• Work item: In the records below, find each line that holds "path" and return it.

Collected data
□ □ □ □ □ □ □

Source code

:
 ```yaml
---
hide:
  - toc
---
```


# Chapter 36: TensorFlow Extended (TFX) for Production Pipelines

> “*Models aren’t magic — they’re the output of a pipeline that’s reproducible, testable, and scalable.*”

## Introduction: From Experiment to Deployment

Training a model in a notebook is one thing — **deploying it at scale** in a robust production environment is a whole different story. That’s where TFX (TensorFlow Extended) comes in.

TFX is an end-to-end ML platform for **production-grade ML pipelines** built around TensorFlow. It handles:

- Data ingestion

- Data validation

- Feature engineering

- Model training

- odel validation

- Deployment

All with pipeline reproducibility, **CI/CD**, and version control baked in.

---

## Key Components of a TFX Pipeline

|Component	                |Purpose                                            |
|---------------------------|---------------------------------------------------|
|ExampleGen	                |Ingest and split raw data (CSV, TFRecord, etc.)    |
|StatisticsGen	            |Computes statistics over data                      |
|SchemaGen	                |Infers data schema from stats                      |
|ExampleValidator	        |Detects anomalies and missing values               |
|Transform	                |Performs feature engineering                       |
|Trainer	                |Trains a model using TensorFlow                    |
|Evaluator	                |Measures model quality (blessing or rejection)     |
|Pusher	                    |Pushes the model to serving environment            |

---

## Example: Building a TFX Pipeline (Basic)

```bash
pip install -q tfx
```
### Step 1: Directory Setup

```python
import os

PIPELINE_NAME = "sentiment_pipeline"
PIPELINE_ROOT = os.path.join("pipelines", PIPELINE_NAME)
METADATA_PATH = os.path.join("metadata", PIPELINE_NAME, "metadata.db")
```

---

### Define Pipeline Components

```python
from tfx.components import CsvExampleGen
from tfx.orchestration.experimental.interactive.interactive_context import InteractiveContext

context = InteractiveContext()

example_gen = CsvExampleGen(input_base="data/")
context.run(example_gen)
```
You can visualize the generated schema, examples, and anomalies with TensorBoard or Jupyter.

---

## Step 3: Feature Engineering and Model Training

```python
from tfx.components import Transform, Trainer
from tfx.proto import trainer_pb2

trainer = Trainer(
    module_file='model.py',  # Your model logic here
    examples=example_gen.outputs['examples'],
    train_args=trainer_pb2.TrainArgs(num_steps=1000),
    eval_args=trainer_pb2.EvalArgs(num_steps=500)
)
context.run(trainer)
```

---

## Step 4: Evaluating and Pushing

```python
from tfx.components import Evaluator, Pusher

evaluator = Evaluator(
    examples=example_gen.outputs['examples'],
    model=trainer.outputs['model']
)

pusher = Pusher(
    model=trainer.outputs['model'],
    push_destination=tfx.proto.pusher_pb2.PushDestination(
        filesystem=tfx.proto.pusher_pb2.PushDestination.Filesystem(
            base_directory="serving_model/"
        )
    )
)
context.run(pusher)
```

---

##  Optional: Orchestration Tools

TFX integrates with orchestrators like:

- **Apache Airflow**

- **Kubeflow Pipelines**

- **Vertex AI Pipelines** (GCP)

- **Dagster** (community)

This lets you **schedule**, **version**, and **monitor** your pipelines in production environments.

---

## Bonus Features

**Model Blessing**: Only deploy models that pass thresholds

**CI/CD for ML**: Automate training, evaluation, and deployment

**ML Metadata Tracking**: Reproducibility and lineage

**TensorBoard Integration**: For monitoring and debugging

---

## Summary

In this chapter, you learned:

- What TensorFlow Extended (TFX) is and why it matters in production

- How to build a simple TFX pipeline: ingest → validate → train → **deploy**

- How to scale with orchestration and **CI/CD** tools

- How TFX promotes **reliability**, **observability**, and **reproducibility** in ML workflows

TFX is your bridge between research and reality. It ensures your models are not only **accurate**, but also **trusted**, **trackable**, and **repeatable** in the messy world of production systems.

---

□ □ □ □ □ □ □

• Response to this exercise:
PIPELINE_ROOT = os.path.join("pipelines", PIPELINE_NAME)
METADATA_PATH = os.path.join("metadata", PIPELINE_NAME, "metadata.db")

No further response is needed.